The Alaska days are getting longer. The sun is still up as I leave the clinic at 4:30, a nice change from just a few weeks ago. But there’s a hard frost on the ground most mornings, and we’re nowhere near spring temps yet.
So while spring is on the calendar’s horizon, it’s not quite here in person. I wear my favorite cozy sweaters, and plan hearty dinners that feed the body and comfort the soul.
One of my favorites is an old traditional stew, one of those Southern staples that has a million different recipes, all labeled “Brunswick Stew,” but really representing a variety of regional dishes, with everything from chicken to pork to beef to squirrel (does anyone eat squirrel now?) complete with a range of vegetables.
To be fair, I think the recipes with squirrel are mostly from a century or so back. 🙂 (My dad used to hunt squirrels sometimes, and he ate them too. He grew up in the country, and I guess squirrels were a delicacy in his youth.)

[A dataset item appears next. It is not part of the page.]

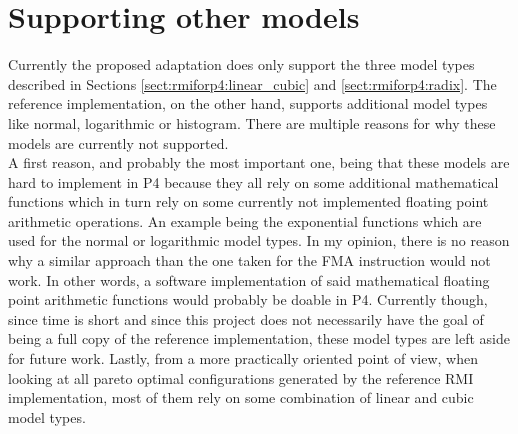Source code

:\section{Supporting other models}
Currently the proposed adaptation does only support the three model types described in Sections \ref{sect:rmiforp4:linear_cubic} and \ref{sect:rmiforp4:radix}. The reference implementation, on the other hand, supports additional model types like normal, logarithmic or histogram. There are multiple reasons for why these models are currently not supported.\\

A first reason, and probably the most important one, being that these models are hard to implement in P4 because they all rely on some additional mathematical functions which in turn rely on some currently not implemented floating point arithmetic operations. An example being the exponential functions which are used for the normal or logarithmic model types. In my opinion, there is no reason why a similar approach than the one taken for the FMA instruction would not work. In other words, a software implementation of said mathematical floating point arithmetic functions would probably be doable in P4. Currently though, since time is short and since this project does not necessarily have the goal of being a full copy of the reference implementation, these model types are left aside for future work. Lastly, from a more practically oriented point of view, when looking at all pareto optimal configurations generated by the reference RMI implementation, most of them rely on some combination of linear and cubic model types.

My version of this stew is one I inherited through marriage. My husband’s maternal grandmother, “Mom-mom,” used to make this dish, and I make it like she did. At least, I think I do. I don’t know that I ever saw the written recipe, but I watched her make it in my early years of marriage, and I try to re-create the flavors I remember from years ago.
I can give you a list of ingredients, and some general direction. After that, this recipe is mostly trial and error, and personal taste is critical in finding just the right balance of seasonings and heat.
Brunswick Stew, from Mary Downer
- Boneless beef roast (or I sometimes use good quality beef stew cuts)
- 2 stalks celery, finely diced
- 1 medium sweet onion, finely diced
- 1 or 2 cans Le Sueur peas
- 1 or 2 cans premium creamed corn
- 4 or 5 russet potatoes, peeled and small dice
- Worcestershire sauce, to taste
- Black pepper, to taste
- Salt, to taste
- Heinz Ketchup, to taste
- Tabasco sauce, to taste
Method: I like to crock pot the beef until it’s fall-apart tender. Season beef with salt and pepper, add water to cover, and set the crockpot to high. I usually cook the meat a few hours, check to see if it easily shreds, and when it does, it’s done. You can section the meat and pulse it a few times in a food processor if you want. If you use beef stew cuts, the beef will “self-shred” as you add the other ingredients and stir as the stew comes together. Either is fine, choose what you like, depending on how finely you want the meat to be shredded. (The shredded texture is one of the signatures of this dish, this is not a stew with the traditional large chunks of meat. Also, many recipes use a mix of beef and pork, or pork and chicken. I don’t ever recall this family recipe with anything other than beef, but you can mix it up if you like.)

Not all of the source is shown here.